Non a caso Coletta non è un ufficialmente un esponente del Pd, ma solo il leader di una lista civica. “Una scelta, quella di non entrare nel Pd – sostiene l’ex amministratore locale latinense ai nostri taccuini – dovuta proprio all’intento di attirare a se anche elettori di destra. Un’operazione più semplice se condotta senza simboli di partito in primo piano”.

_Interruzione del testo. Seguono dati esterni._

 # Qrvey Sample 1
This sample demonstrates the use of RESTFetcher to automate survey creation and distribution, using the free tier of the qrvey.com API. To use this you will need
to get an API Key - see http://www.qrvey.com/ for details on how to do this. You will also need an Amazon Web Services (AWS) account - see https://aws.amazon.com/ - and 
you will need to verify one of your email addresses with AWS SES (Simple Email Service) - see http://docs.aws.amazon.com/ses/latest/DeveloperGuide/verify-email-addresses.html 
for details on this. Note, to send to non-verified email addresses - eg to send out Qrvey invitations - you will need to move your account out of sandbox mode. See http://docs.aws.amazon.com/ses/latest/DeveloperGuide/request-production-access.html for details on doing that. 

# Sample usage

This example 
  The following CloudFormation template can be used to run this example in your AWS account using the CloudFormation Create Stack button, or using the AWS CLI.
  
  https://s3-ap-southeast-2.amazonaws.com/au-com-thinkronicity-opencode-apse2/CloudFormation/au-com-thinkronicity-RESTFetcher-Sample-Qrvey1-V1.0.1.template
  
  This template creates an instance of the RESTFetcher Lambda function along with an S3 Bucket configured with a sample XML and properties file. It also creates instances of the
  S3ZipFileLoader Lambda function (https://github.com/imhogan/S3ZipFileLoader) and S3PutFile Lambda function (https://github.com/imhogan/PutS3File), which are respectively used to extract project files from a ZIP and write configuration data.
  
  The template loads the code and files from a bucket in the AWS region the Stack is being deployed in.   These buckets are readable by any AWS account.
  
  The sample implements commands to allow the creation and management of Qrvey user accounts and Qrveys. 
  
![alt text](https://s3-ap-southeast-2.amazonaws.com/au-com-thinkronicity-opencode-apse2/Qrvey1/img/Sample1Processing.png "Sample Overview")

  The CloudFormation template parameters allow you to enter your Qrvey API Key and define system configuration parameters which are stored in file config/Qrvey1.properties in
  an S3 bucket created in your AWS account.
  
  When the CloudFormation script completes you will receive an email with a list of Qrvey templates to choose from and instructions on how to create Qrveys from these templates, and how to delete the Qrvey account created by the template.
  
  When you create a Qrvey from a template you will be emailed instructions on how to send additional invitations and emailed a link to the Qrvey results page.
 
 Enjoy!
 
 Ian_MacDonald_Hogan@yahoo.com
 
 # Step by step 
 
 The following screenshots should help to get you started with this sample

La scelta di Coletta ha pagato. Lo dicono le sue vittorie nel 2016 – prima volta del centrosinistra alla guida della città – e nel 2021. Dopo un breve commissariamento iniziato a luglio di quest’anno, disposto da Tar e Consiglio di Stato sulla base di irregolarità registrate in alcune sezioni elettorali durante lo scrutinio, Coletta ritornerà sindaco grazie al risultato di ieri: nelle ventidue sezioni tornate al voto su disposizione dei giudici amministrativi, l’avversario di Fdi Zaccheo, già sindaco – come anticipato – sfiduciato in consiglio comunale dalla sua stessa maggioranza dodici anni fa, non è riuscito ad ottenere abbastanza preferenze, rendendo così inutile la ripetizione anche del ballottaggio.
Zaccheo, Di Giorgi e via dicendo. Storie di una classe dirigente, quella di Fdi, accusata da più avversari, durante l’attuale campagna elettorale, di essere “inadeguata” e “non matura per il governo di un grande paese”. Ma gli “anni della vergogna” a Latina, già Littoria, non sono affatto un bel biglietto da visita per Giorgia.